Tetrandrine modulates SQSTM1-mediated selective autophagy and protects
pulmonary fibrosis
Abstract
Background and Purpose Idiopathic pulmonary fibrosis is a progressive
fatal disease characterized by interstitial remodeling, with high
lethality and a lack of effective medical therapies. Tetrandrine has
been proposed to present anti-fibrotic effects, but the efficacy and
mechanisms of tetrandrine against lung fibrosis has not been
systematically evaluated. We sought to study the potential therapeutic
effects and mechanisms of tetrandrine in lung fibrosis.

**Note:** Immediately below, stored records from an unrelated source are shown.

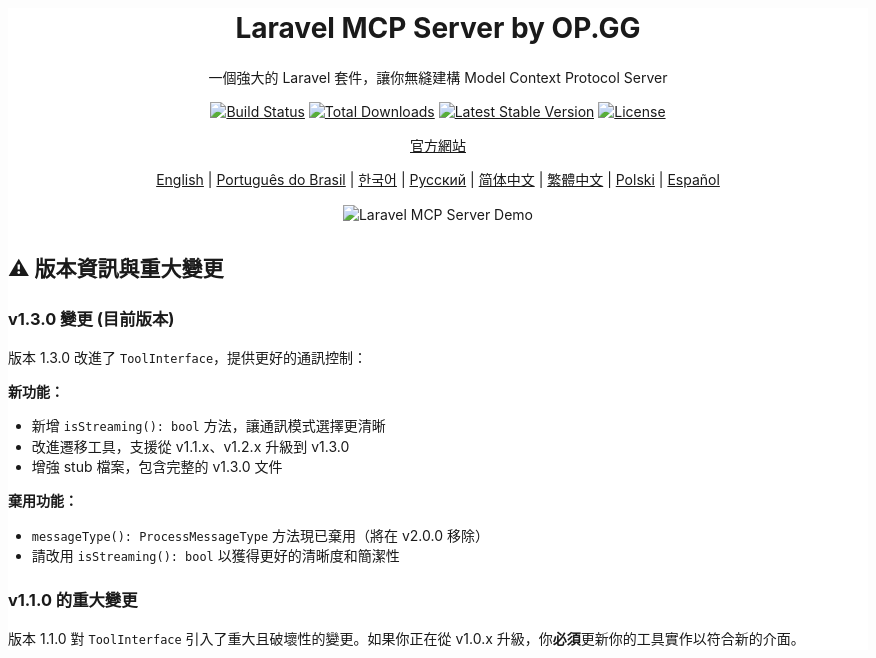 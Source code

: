 <h1 align="center">Laravel MCP Server by OP.GG</h1>

<p align="center">
  一個強大的 Laravel 套件，讓你無縫建構 Model Context Protocol Server
</p>

<p align="center">
<a href="https://github.com/opgginc/laravel-mcp-server/actions"><img src="https://github.com/opgginc/laravel-mcp-server/actions/workflows/tests.yml/badge.svg" alt="Build Status"></a>
<a href="https://packagist.org/packages/opgginc/laravel-mcp-server"><img src="https://img.shields.io/packagist/dt/opgginc/laravel-mcp-server" alt="Total Downloads"></a>
<a href="https://packagist.org/packages/opgginc/laravel-mcp-server"><img src="https://img.shields.io/packagist/v/opgginc/laravel-mcp-server" alt="Latest Stable Version"></a>
<a href="https://packagist.org/packages/opgginc/laravel-mcp-server"><img src="https://img.shields.io/packagist/l/opgginc/laravel-mcp-server" alt="License"></a>
</p>

<p align="center">
<a href="https://op.gg/open-source/laravel-mcp-server">官方網站</a>
</p>

<p align="center">
  <a href="README.md">English</a> |
  <a href="README.pt-BR.md">Português do Brasil</a> |
  <a href="README.ko.md">한국어</a> |
  <a href="README.ru.md">Русский</a> |
  <a href="README.zh-CN.md">简体中文</a> |
  <a href="README.zh-TW.md">繁體中文</a> |
  <a href="README.pl.md">Polski</a> |
  <a href="README.es.md">Español</a>
</p>

<p align="center">
  <img src="docs/watch.gif" alt="Laravel MCP Server Demo" height="200">
</p>

## ⚠️ 版本資訊與重大變更

### v1.3.0 變更 (目前版本)

版本 1.3.0 改進了 `ToolInterface`，提供更好的通訊控制：

**新功能：**
- 新增 `isStreaming(): bool` 方法，讓通訊模式選擇更清晰
- 改進遷移工具，支援從 v1.1.x、v1.2.x 升級到 v1.3.0
- 增強 stub 檔案，包含完整的 v1.3.0 文件

**棄用功能：**
- `messageType(): ProcessMessageType` 方法現已棄用（將在 v2.0.0 移除）
- 請改用 `isStreaming(): bool` 以獲得更好的清晰度和簡潔性

### v1.1.0 的重大變更

版本 1.1.0 對 `ToolInterface` 引入了重大且破壞性的變更。如果你正在從 v1.0.x 升級，你**必須**更新你的工具實作以符合新的介面。
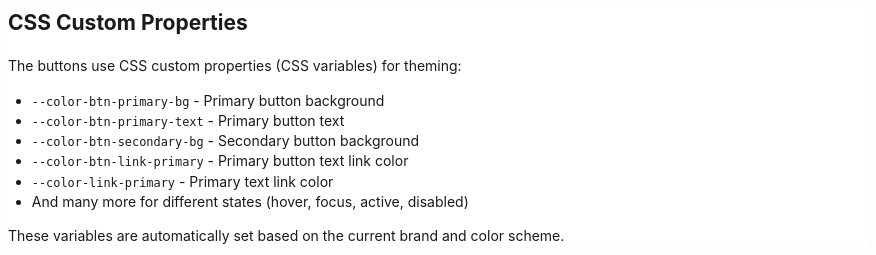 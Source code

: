 ## CSS Custom Properties

The buttons use CSS custom properties (CSS variables) for theming:

- `--color-btn-primary-bg` - Primary button background
- `--color-btn-primary-text` - Primary button text
- `--color-btn-secondary-bg` - Secondary button background
- `--color-btn-link-primary` - Primary button text link color
- `--color-link-primary` - Primary text link color
- And many more for different states (hover, focus, active, disabled)

These variables are automatically set based on the current brand and color scheme. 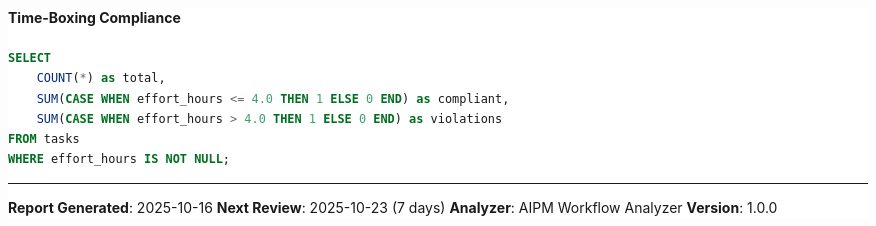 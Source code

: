 #### Time-Boxing Compliance
```sql
SELECT
    COUNT(*) as total,
    SUM(CASE WHEN effort_hours <= 4.0 THEN 1 ELSE 0 END) as compliant,
    SUM(CASE WHEN effort_hours > 4.0 THEN 1 ELSE 0 END) as violations
FROM tasks
WHERE effort_hours IS NOT NULL;
```

---

**Report Generated**: 2025-10-16
**Next Review**: 2025-10-23 (7 days)
**Analyzer**: AIPM Workflow Analyzer
**Version**: 1.0.0
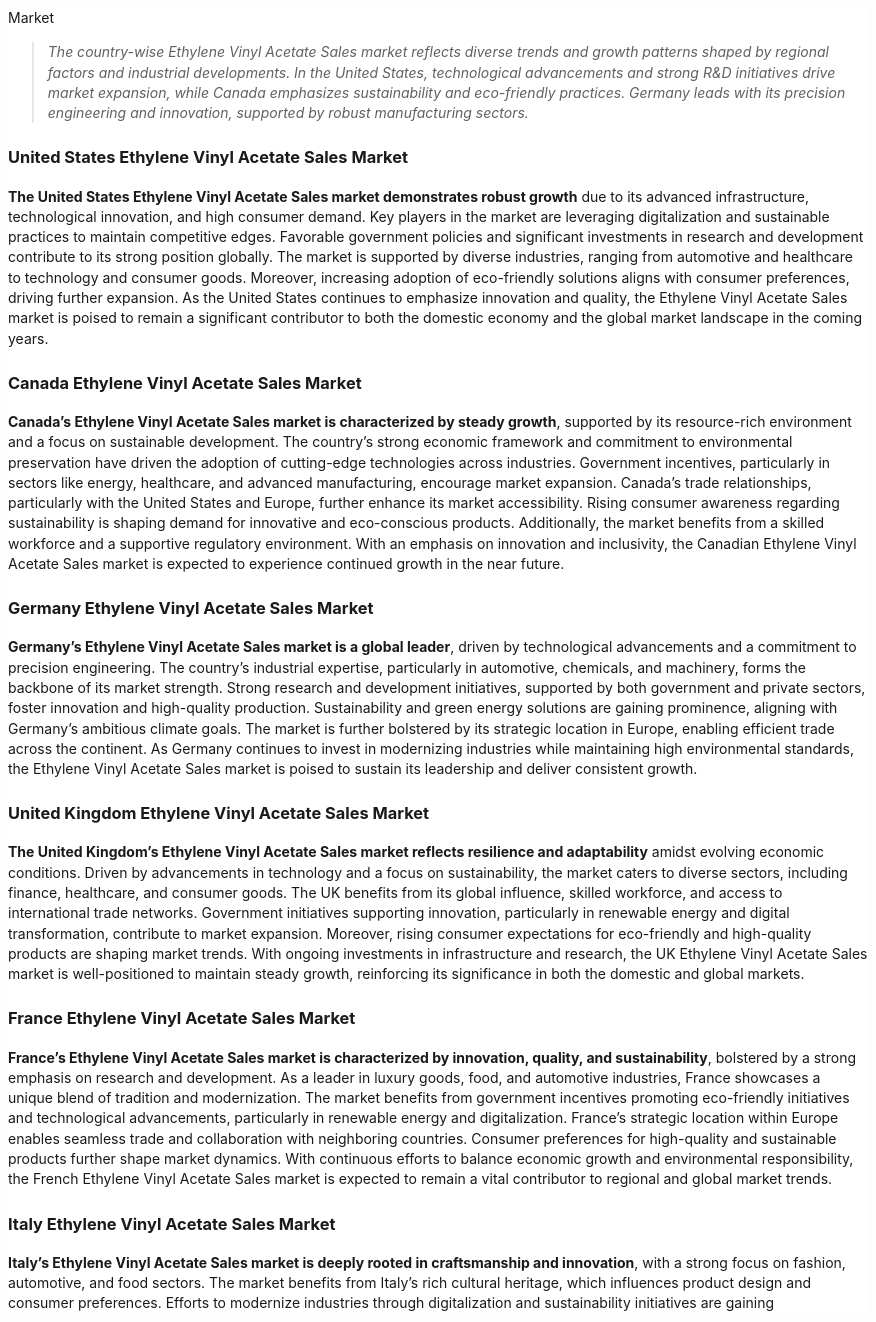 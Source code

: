 Market<br /></span></h1><blockquote><p><em><span class="">The country-wise Ethylene Vinyl Acetate Sales market reflects diverse trends and growth patterns shaped by regional factors and industrial developments. In the United States, technological advancements and strong R&amp;D initiatives drive market expansion, while Canada emphasizes sustainability and eco-friendly practices. Germany leads with its precision engineering and innovation, supported by robust manufacturing sectors.</span></em></p></blockquote><h3><strong>United States Ethylene Vinyl Acetate Sales Market</strong></h3><p><strong>The United States Ethylene Vinyl Acetate Sales market demonstrates robust growth</strong> due to its advanced infrastructure, technological innovation, and high consumer demand. Key players in the market are leveraging digitalization and sustainable practices to maintain competitive edges. Favorable government policies and significant investments in research and development contribute to its strong position globally. The market is supported by diverse industries, ranging from automotive and healthcare to technology and consumer goods. Moreover, increasing adoption of eco-friendly solutions aligns with consumer preferences, driving further expansion. As the United States continues to emphasize innovation and quality, the Ethylene Vinyl Acetate Sales market is poised to remain a significant contributor to both the domestic economy and the global market landscape in the coming years.</p><h3><strong>Canada Ethylene Vinyl Acetate Sales Market</strong></h3><p><strong>Canada&rsquo;s Ethylene Vinyl Acetate Sales market is characterized by steady growth</strong>, supported by its resource-rich environment and a focus on sustainable development. The country&rsquo;s strong economic framework and commitment to environmental preservation have driven the adoption of cutting-edge technologies across industries. Government incentives, particularly in sectors like energy, healthcare, and advanced manufacturing, encourage market expansion. Canada&rsquo;s trade relationships, particularly with the United States and Europe, further enhance its market accessibility. Rising consumer awareness regarding sustainability is shaping demand for innovative and eco-conscious products. Additionally, the market benefits from a skilled workforce and a supportive regulatory environment. With an emphasis on innovation and inclusivity, the Canadian Ethylene Vinyl Acetate Sales market is expected to experience continued growth in the near future.</p><h3><strong>Germany Ethylene Vinyl Acetate Sales Market</strong></h3><p><strong>Germany&rsquo;s Ethylene Vinyl Acetate Sales market is a global leader</strong>, driven by technological advancements and a commitment to precision engineering. The country&rsquo;s industrial expertise, particularly in automotive, chemicals, and machinery, forms the backbone of its market strength. Strong research and development initiatives, supported by both government and private sectors, foster innovation and high-quality production. Sustainability and green energy solutions are gaining prominence, aligning with Germany&rsquo;s ambitious climate goals. The market is further bolstered by its strategic location in Europe, enabling efficient trade across the continent. As Germany continues to invest in modernizing industries while maintaining high environmental standards, the Ethylene Vinyl Acetate Sales market is poised to sustain its leadership and deliver consistent growth.</p><h3><strong>United Kingdom Ethylene Vinyl Acetate Sales Market</strong></h3><p><strong>The United Kingdom&rsquo;s Ethylene Vinyl Acetate Sales market reflects resilience and adaptability</strong> amidst evolving economic conditions. Driven by advancements in technology and a focus on sustainability, the market caters to diverse sectors, including finance, healthcare, and consumer goods. The UK benefits from its global influence, skilled workforce, and access to international trade networks. Government initiatives supporting innovation, particularly in renewable energy and digital transformation, contribute to market expansion. Moreover, rising consumer expectations for eco-friendly and high-quality products are shaping market trends. With ongoing investments in infrastructure and research, the UK Ethylene Vinyl Acetate Sales market is well-positioned to maintain steady growth, reinforcing its significance in both the domestic and global markets.</p><h3><strong>France Ethylene Vinyl Acetate Sales Market</strong></h3><p><strong>France&rsquo;s Ethylene Vinyl Acetate Sales market is characterized by innovation, quality, and sustainability</strong>, bolstered by a strong emphasis on research and development. As a leader in luxury goods, food, and automotive industries, France showcases a unique blend of tradition and modernization. The market benefits from government incentives promoting eco-friendly initiatives and technological advancements, particularly in renewable energy and digitalization. France&rsquo;s strategic location within Europe enables seamless trade and collaboration with neighboring countries. Consumer preferences for high-quality and sustainable products further shape market dynamics. With continuous efforts to balance economic growth and environmental responsibility, the French Ethylene Vinyl Acetate Sales market is expected to remain a vital contributor to regional and global market trends.</p><h3><strong>Italy Ethylene Vinyl Acetate Sales Market</strong></h3><p><strong>Italy&rsquo;s Ethylene Vinyl Acetate Sales market is deeply rooted in craftsmanship and innovation</strong>, with a strong focus on fashion, automotive, and food sectors. The market benefits from Italy&rsquo;s rich cultural heritage, which influences product design and consumer preferences. Efforts to modernize industries through digitalization and sustainability initiatives are gaining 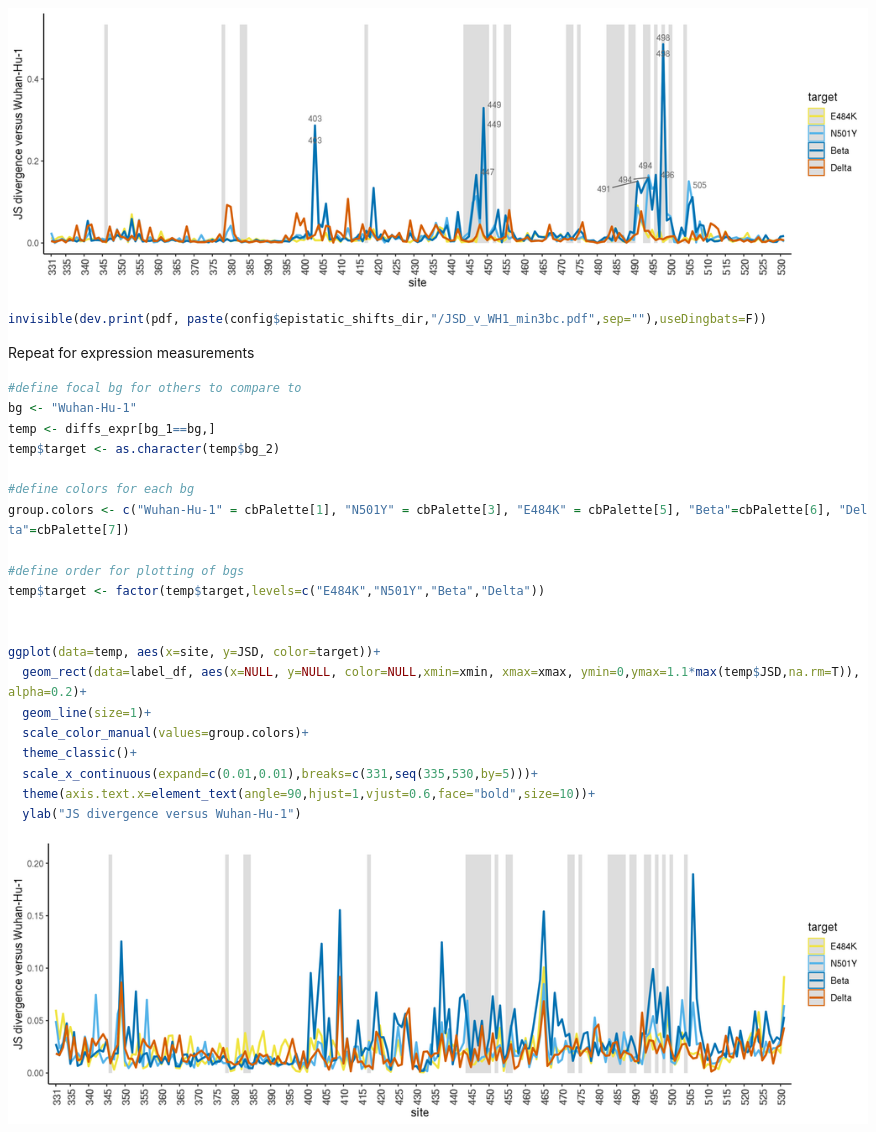 <img src="epistatic_shifts_files/figure-gfm/line_plots_JSD_v_WH1_min3bc-1.png" style="display: block; margin: auto;" />

``` r
invisible(dev.print(pdf, paste(config$epistatic_shifts_dir,"/JSD_v_WH1_min3bc.pdf",sep=""),useDingbats=F))
```

Repeat for expression measurements

``` r
#define focal bg for others to compare to
bg <- "Wuhan-Hu-1"
temp <- diffs_expr[bg_1==bg,]
temp$target <- as.character(temp$bg_2)

#define colors for each bg
group.colors <- c("Wuhan-Hu-1" = cbPalette[1], "N501Y" = cbPalette[3], "E484K" = cbPalette[5], "Beta"=cbPalette[6], "Delta"=cbPalette[7])

#define order for plotting of bgs
temp$target <- factor(temp$target,levels=c("E484K","N501Y","Beta","Delta"))


ggplot(data=temp, aes(x=site, y=JSD, color=target))+
  geom_rect(data=label_df, aes(x=NULL, y=NULL, color=NULL,xmin=xmin, xmax=xmax, ymin=0,ymax=1.1*max(temp$JSD,na.rm=T)), alpha=0.2)+
  geom_line(size=1)+
  scale_color_manual(values=group.colors)+
  theme_classic()+
  scale_x_continuous(expand=c(0.01,0.01),breaks=c(331,seq(335,530,by=5)))+
  theme(axis.text.x=element_text(angle=90,hjust=1,vjust=0.6,face="bold",size=10))+
  ylab("JS divergence versus Wuhan-Hu-1")
```

<img src="epistatic_shifts_files/figure-gfm/line_plots_JSD_v_WH1_expr-1.png" style="display: block; margin: auto;" />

Experimental
Approach The anti-fibrotic effects of tetrandrine were evaluated in
bleomycin-induced mouse models and TGF-β1-stimulated murine lung
fibroblasts. We performed Chromatin Immunoprecipitation (ChIP),
Immunoprecipitation (IP) and mRFP-GFP-MAP1LC3B adenovirus construct to
investigate the novel mechanisms of tetrandrine-induced autophagy. Key
Results Tetrandrine decreased TGF-β1-induced expression of α-smooth
muscle actin, fibronectin, vimentin and type 1 collagen and
proliferation in fibroblasts. Tetrandrine restored TGF-β1-induced
impaired autophagy, accompanied by the up-regulation and enhanced
interaction of SQSTM1 and MAP1LC3-Ⅱ. ChIP studies revealed that NRF2
bound to SQSTM1 promoter in tetrandrine-induced autophagy. Furthermore,
TGF-β1-induced phosphorylated mTOR was inhibited by tetrandrine, with
reduced activation levels of Rheb. In vivo tetrandrine suppressed the
bleomycin-induced expression of fibrotic markers and improved pulmonary
function. Conclusion and Implications Our data suggest that tetrandrine
might be recognized as a novel autophagy inducer, thus attenuating lung
fibrosis. Tetrandrine should be investigated as a novel therapeutic
strategy for IPF.